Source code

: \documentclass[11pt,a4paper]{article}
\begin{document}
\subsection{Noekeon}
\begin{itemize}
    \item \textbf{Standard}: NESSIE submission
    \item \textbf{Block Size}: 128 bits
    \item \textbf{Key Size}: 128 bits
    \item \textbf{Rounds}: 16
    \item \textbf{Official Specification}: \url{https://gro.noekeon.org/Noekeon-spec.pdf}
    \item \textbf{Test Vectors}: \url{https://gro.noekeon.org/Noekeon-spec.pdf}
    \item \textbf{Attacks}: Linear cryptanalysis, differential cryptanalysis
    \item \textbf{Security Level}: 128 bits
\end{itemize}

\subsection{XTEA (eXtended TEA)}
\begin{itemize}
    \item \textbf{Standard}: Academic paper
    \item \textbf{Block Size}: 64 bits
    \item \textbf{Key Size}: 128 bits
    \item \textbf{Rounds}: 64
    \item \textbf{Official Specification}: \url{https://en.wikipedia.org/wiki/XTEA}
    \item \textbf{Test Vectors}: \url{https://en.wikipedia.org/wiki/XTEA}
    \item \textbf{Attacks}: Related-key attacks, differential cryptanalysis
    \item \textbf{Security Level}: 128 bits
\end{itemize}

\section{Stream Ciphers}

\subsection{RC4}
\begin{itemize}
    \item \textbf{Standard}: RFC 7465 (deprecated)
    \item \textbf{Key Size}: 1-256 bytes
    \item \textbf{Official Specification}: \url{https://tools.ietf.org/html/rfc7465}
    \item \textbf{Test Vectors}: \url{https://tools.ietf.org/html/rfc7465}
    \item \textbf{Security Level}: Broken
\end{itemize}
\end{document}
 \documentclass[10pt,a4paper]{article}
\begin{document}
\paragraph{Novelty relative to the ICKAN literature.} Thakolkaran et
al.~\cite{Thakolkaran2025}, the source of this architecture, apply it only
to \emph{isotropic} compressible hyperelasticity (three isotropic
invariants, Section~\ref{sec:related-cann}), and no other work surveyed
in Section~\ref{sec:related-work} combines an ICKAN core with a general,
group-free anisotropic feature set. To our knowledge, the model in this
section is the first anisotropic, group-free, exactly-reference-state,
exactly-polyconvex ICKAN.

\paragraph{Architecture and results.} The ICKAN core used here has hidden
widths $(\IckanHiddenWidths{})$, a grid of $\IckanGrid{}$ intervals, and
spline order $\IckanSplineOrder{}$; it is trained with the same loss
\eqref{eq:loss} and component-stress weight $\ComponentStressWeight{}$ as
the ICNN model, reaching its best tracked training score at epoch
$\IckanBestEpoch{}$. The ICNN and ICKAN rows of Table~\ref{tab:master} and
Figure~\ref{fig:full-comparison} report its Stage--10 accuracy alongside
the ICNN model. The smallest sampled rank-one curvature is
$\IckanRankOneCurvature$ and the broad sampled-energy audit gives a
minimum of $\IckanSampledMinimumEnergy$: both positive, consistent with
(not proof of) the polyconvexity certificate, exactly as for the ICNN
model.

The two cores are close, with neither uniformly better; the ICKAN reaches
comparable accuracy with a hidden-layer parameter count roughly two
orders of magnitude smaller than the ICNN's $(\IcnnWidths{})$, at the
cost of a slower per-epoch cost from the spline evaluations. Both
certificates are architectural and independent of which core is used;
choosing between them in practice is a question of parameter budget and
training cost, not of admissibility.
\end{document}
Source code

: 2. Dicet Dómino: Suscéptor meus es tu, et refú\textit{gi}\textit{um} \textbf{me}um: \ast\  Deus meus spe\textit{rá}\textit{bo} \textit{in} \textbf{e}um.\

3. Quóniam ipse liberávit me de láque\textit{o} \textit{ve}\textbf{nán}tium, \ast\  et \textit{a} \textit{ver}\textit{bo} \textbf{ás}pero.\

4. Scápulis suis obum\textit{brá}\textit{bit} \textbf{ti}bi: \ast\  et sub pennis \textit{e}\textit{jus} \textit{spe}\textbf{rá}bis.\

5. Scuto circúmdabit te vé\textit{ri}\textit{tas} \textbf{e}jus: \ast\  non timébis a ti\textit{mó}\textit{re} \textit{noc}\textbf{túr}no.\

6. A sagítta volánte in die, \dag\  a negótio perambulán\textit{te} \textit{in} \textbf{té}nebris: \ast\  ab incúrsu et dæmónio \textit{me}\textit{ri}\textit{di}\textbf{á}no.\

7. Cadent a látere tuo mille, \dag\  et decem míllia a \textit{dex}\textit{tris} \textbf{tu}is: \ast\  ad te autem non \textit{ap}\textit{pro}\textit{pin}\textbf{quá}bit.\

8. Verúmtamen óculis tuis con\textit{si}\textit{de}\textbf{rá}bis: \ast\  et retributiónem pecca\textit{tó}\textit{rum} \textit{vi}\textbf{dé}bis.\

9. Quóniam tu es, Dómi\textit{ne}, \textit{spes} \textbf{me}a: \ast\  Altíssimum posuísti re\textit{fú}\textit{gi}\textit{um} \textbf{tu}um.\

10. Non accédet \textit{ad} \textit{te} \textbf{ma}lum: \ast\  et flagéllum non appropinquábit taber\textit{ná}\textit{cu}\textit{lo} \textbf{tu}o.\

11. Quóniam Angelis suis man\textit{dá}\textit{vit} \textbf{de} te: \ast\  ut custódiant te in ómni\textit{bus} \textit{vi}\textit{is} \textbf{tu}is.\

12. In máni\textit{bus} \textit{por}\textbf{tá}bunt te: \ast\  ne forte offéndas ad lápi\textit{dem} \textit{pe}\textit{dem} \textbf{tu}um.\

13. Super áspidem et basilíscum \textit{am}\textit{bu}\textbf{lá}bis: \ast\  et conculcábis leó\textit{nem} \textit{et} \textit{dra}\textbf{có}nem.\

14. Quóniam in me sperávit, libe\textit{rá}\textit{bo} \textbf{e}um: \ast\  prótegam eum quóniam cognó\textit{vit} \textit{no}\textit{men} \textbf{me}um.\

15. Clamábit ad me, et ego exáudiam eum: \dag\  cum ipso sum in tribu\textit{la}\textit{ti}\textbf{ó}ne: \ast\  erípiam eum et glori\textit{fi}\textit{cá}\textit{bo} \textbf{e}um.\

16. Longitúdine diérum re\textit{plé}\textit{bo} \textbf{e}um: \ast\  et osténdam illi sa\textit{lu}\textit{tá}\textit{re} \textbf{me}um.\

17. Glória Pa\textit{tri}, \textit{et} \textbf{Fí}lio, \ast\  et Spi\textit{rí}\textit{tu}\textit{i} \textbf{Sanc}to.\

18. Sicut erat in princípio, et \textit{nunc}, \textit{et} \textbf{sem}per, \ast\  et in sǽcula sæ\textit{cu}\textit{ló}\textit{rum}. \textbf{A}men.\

▶ YOUR GOAL
Only the number is needed here: how many lines of the listing include "free"?

▶ EXPECTED ANSWER
2